PHOENIX -- Jury selection for the Jodi Arias penalty phase retrial is expected to wrap up Thursday. The new jury will be seated Tuesday.

3TV's Mike Watkiss and Jen Wood of TheTrialDiaries.com will provide team coverage of the retrial for 3TV viewers.

Because the judge ruled that there will be no live streaming video like there was for Arias' first trial and no broadcast video until after the verdict, Watkiss and Wood will be live tweeting from the courtroom as the retrial progresses. Use the hashtag #3TVArias to keep up with them.

"I think it's sort of a suspect judgment on the part of Judge Sherry Stephens [to ban video until the verdict], but here we go," Watkiss said. "These are the rules."

Before the new jury can start hearing the case, however, there is one more big decision to be made.

"The defense has challenged the death penalty," Watkiss explained. "They want it thrown out. I think bear in mind the defense is now playing to appellate courts. They're no longer playing to Judge Sherry Stephens. They want to set a record that they can later appeal on."

It was early May 2013 when the original jury convicted Arias of first-degree murder in the death of her ex-lover, Travis Alexander. While they found Arias eligible for the death penalty, they could not unanimously agree to impose the sentence.

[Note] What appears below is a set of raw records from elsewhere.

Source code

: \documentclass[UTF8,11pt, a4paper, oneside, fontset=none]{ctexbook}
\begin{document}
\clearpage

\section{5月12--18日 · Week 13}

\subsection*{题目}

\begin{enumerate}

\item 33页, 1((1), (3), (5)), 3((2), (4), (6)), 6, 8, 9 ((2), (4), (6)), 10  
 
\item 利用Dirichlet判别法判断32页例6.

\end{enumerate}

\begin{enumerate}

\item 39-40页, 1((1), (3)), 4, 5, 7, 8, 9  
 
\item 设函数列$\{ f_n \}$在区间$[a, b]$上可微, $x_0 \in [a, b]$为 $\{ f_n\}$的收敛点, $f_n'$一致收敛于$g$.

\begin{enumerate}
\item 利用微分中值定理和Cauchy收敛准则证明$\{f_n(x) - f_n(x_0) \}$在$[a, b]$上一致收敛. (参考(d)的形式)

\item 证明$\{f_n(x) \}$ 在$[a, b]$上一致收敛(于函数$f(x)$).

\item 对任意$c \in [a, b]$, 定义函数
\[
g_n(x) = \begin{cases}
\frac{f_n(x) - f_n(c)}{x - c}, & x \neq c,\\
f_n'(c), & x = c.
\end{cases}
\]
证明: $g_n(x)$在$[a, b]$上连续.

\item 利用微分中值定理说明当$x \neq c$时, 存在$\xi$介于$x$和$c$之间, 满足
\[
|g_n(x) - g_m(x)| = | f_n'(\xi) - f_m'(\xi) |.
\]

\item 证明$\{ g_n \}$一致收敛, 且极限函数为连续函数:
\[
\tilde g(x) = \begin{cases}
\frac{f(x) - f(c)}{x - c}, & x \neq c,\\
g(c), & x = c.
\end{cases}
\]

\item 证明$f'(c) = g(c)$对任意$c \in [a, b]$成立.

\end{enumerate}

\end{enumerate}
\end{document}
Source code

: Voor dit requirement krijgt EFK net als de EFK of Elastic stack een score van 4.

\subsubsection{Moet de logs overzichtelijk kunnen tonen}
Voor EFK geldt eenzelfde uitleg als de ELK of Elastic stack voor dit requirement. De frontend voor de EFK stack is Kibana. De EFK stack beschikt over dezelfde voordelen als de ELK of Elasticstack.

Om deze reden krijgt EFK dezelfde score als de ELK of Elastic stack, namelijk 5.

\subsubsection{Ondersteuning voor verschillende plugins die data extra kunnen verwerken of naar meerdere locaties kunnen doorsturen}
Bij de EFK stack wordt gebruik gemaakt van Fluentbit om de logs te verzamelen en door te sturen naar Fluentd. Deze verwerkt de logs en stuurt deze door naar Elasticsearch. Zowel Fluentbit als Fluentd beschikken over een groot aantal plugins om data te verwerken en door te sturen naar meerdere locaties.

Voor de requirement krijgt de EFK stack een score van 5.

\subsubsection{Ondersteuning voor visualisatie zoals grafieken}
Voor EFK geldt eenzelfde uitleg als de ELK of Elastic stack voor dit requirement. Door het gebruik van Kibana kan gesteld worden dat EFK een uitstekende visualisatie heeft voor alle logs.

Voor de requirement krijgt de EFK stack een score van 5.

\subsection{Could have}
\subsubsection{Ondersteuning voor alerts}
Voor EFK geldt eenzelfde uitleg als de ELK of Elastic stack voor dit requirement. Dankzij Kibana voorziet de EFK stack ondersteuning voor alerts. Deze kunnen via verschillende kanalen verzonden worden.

Wood, who has been watching the jury selection process, said the prosecution is looking for a different mix this time around.

"They want women younger and middle-aged, probably not too old and mature, but they do want the younger women who are strong, strong views," Wood explained.

"It was a fascinating dynamic to watch them questioning [potential jurors]," Watkiss said.

"What was really interesting is that there were a lot of people on the panel who had domestic violence in their background ... and they did move on to the final round," Wood said. "We don't know if they're on the jury yet."

"There have been some rather comic moments," Watkiss said of jury selection, mentioning a man who told the judge he had just watched the Jodi Arias movie. "You have to bear in mind that there's still a victim and a victim's family here, but it really has become sort of theater of the absurd as it's playing out in this courtroom."

The jury pool started with 400 people, many of whom watched the trial and thought she should get the death sentence.

Between 16 and 18 people will be impaneled. Once both sides have presented their witnesses, 12 of those people will decide if Arias should live or die.

"You've got to have at least four to six alternates," Watkiss said.

Opening statements are scheduled to get underway Monday.

The Arias trial drew attention from all over the world. Trial-watchers from throughout the country traveled here to watch the proceedings live, and countless more watched online.

The interest was almost insatiable. Will that still be true with the live coverage reduced to tweets and a few still photographs?

"Monday should be a good barometer to gauge how interested the public still is," Watkiss said.

During Thursday's hearing, Stephens said an evidentiary hearing will take place Monday and the jury will be impaneled Tuesday.

The retrial is expected to run into December.